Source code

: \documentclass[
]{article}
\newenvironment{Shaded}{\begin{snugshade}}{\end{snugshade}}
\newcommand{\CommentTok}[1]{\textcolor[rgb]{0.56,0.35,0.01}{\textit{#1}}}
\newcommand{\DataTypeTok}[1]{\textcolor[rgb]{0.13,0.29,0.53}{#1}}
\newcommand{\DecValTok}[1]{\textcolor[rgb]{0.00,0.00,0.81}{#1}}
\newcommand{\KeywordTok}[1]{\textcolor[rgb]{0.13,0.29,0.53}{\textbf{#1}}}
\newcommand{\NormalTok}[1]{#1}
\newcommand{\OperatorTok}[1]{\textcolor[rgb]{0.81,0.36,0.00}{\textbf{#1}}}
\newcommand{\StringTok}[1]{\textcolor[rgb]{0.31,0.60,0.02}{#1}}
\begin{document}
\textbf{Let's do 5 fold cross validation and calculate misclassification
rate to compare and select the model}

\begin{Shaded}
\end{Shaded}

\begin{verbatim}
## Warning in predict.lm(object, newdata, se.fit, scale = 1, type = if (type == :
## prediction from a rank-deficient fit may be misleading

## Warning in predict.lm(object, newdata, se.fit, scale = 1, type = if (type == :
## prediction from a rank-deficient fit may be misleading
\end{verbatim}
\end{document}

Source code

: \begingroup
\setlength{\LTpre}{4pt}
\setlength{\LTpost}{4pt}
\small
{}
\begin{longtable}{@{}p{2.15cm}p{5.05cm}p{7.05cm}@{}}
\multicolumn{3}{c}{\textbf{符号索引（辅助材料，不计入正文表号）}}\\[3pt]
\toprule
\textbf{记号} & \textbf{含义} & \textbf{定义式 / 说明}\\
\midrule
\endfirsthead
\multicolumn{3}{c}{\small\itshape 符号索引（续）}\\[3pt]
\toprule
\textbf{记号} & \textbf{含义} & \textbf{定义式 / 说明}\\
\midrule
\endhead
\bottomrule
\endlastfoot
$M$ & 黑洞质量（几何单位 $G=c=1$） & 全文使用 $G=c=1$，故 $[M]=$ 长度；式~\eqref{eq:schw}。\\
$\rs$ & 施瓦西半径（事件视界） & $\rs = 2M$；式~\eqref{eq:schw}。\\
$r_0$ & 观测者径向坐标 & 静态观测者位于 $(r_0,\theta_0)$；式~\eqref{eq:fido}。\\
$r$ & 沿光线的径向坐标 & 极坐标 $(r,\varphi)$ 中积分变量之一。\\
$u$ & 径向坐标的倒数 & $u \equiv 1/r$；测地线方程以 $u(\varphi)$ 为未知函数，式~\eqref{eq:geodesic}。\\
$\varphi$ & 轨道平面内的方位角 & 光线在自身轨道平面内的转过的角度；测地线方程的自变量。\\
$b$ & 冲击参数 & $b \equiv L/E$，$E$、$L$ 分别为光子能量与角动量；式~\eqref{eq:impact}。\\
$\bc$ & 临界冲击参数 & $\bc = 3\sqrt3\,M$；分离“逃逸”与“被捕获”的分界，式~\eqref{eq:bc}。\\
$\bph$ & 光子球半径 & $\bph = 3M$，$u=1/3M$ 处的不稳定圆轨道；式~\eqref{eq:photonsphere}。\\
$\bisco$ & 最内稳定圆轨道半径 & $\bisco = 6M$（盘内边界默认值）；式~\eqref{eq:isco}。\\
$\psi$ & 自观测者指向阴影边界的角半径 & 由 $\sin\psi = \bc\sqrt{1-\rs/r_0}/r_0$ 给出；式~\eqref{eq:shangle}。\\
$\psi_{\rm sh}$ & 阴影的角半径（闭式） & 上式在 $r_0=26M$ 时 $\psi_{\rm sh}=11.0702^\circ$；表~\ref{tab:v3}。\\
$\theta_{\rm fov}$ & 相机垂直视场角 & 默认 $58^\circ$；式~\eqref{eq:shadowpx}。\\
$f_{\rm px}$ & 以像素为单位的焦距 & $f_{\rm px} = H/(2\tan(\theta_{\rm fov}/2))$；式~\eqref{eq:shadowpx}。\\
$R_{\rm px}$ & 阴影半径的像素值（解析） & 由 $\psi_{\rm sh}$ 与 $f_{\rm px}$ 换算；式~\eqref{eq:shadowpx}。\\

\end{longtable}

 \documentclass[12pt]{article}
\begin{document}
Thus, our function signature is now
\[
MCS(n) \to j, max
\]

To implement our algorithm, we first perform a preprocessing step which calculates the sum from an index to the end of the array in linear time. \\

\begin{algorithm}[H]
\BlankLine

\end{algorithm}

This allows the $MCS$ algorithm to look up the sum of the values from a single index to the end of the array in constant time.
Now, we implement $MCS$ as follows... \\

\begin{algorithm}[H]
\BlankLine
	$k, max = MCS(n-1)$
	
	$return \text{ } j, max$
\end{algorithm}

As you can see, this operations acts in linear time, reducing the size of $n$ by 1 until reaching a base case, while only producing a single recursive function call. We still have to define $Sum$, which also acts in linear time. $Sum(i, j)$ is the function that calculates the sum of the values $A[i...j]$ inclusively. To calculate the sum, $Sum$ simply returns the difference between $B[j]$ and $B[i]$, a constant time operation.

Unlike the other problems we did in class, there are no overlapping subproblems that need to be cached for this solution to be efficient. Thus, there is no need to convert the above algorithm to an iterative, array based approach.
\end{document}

- What to work on:
Reproduce the entire listing above exactly, leaving nothing out.

- Answer to this problem:
Source code

: \documentclass[
]{article}
\newenvironment{Shaded}{\begin{snugshade}}{\end{snugshade}}
\newcommand{\CommentTok}[1]{\textcolor[rgb]{0.56,0.35,0.01}{\textit{#1}}}
\newcommand{\DataTypeTok}[1]{\textcolor[rgb]{0.13,0.29,0.53}{#1}}
\newcommand{\DecValTok}[1]{\textcolor[rgb]{0.00,0.00,0.81}{#1}}
\newcommand{\KeywordTok}[1]{\textcolor[rgb]{0.13,0.29,0.53}{\textbf{#1}}}
\newcommand{\NormalTok}[1]{#1}
\newcommand{\OperatorTok}[1]{\textcolor[rgb]{0.81,0.36,0.00}{\textbf{#1}}}
\newcommand{\StringTok}[1]{\textcolor[rgb]{0.31,0.60,0.02}{#1}}
\begin{document}
\textbf{Let's do 5 fold cross validation and calculate misclassification
rate to compare and select the model}

\begin{Shaded}
\end{Shaded}

\begin{verbatim}
## Warning in predict.lm(object, newdata, se.fit, scale = 1, type = if (type == :
## prediction from a rank-deficient fit may be misleading

## Warning in predict.lm(object, newdata, se.fit, scale = 1, type = if (type == :
## prediction from a rank-deficient fit may be misleading
\end{verbatim}
\end{document}

Source code

: \begingroup
\setlength{\LTpre}{4pt}
\setlength{\LTpost}{4pt}
\small
{}
\begin{longtable}{@{}p{2.15cm}p{5.05cm}p{7.05cm}@{}}
\multicolumn{3}{c}{\textbf{符号索引（辅助材料，不计入正文表号）}}\\[3pt]
\toprule
\textbf{记号} & \textbf{含义} & \textbf{定义式 / 说明}\\
\midrule
\endfirsthead
\multicolumn{3}{c}{\small\itshape 符号索引（续）}\\[3pt]
\toprule
\textbf{记号} & \textbf{含义} & \textbf{定义式 / 说明}\\
\midrule
\endhead
\bottomrule
\endlastfoot
$M$ & 黑洞质量（几何单位 $G=c=1$） & 全文使用 $G=c=1$，故 $[M]=$ 长度；式~\eqref{eq:schw}。\\
$\rs$ & 施瓦西半径（事件视界） & $\rs = 2M$；式~\eqref{eq:schw}。\\
$r_0$ & 观测者径向坐标 & 静态观测者位于 $(r_0,\theta_0)$；式~\eqref{eq:fido}。\\
$r$ & 沿光线的径向坐标 & 极坐标 $(r,\varphi)$ 中积分变量之一。\\
$u$ & 径向坐标的倒数 & $u \equiv 1/r$；测地线方程以 $u(\varphi)$ 为未知函数，式~\eqref{eq:geodesic}。\\
$\varphi$ & 轨道平面内的方位角 & 光线在自身轨道平面内的转过的角度；测地线方程的自变量。\\
$b$ & 冲击参数 & $b \equiv L/E$，$E$、$L$ 分别为光子能量与角动量；式~\eqref{eq:impact}。\\
$\bc$ & 临界冲击参数 & $\bc = 3\sqrt3\,M$；分离“逃逸”与“被捕获”的分界，式~\eqref{eq:bc}。\\
$\bph$ & 光子球半径 & $\bph = 3M$，$u=1/3M$ 处的不稳定圆轨道；式~\eqref{eq:photonsphere}。\\
$\bisco$ & 最内稳定圆轨道半径 & $\bisco = 6M$（盘内边界默认值）；式~\eqref{eq:isco}。\\
$\psi$ & 自观测者指向阴影边界的角半径 & 由 $\sin\psi = \bc\sqrt{1-\rs/r_0}/r_0$ 给出；式~\eqref{eq:shangle}。\\
$\psi_{\rm sh}$ & 阴影的角半径（闭式） & 上式在 $r_0=26M$ 时 $\psi_{\rm sh}=11.0702^\circ$；表~\ref{tab:v3}。\\
$\theta_{\rm fov}$ & 相机垂直视场角 & 默认 $58^\circ$；式~\eqref{eq:shadowpx}。\\
$f_{\rm px}$ & 以像素为单位的焦距 & $f_{\rm px} = H/(2\tan(\theta_{\rm fov}/2))$；式~\eqref{eq:shadowpx}。\\
$R_{\rm px}$ & 阴影半径的像素值（解析） & 由 $\psi_{\rm sh}$ 与 $f_{\rm px}$ 换算；式~\eqref{eq:shadowpx}。\\

\end{longtable}

 \documentclass[12pt]{article}
\begin{document}
Thus, our function signature is now
\[
MCS(n) \to j, max
\]

To implement our algorithm, we first perform a preprocessing step which calculates the sum from an index to the end of the array in linear time. \\

\begin{algorithm}[H]
\BlankLine

\end{algorithm}

This allows the $MCS$ algorithm to look up the sum of the values from a single index to the end of the array in constant time.
Now, we implement $MCS$ as follows... \\

\begin{algorithm}[H]
\BlankLine
	$k, max = MCS(n-1)$
	
	$return \text{ } j, max$
\end{algorithm}

As you can see, this operations acts in linear time, reducing the size of $n$ by 1 until reaching a base case, while only producing a single recursive function call. We still have to define $Sum$, which also acts in linear time. $Sum(i, j)$ is the function that calculates the sum of the values $A[i...j]$ inclusively. To calculate the sum, $Sum$ simply returns the difference between $B[j]$ and $B[i]$, a constant time operation.

Unlike the other problems we did in class, there are no overlapping subproblems that need to be cached for this solution to be efficient. Thus, there is no need to convert the above algorithm to an iterative, array based approach.
\end{document}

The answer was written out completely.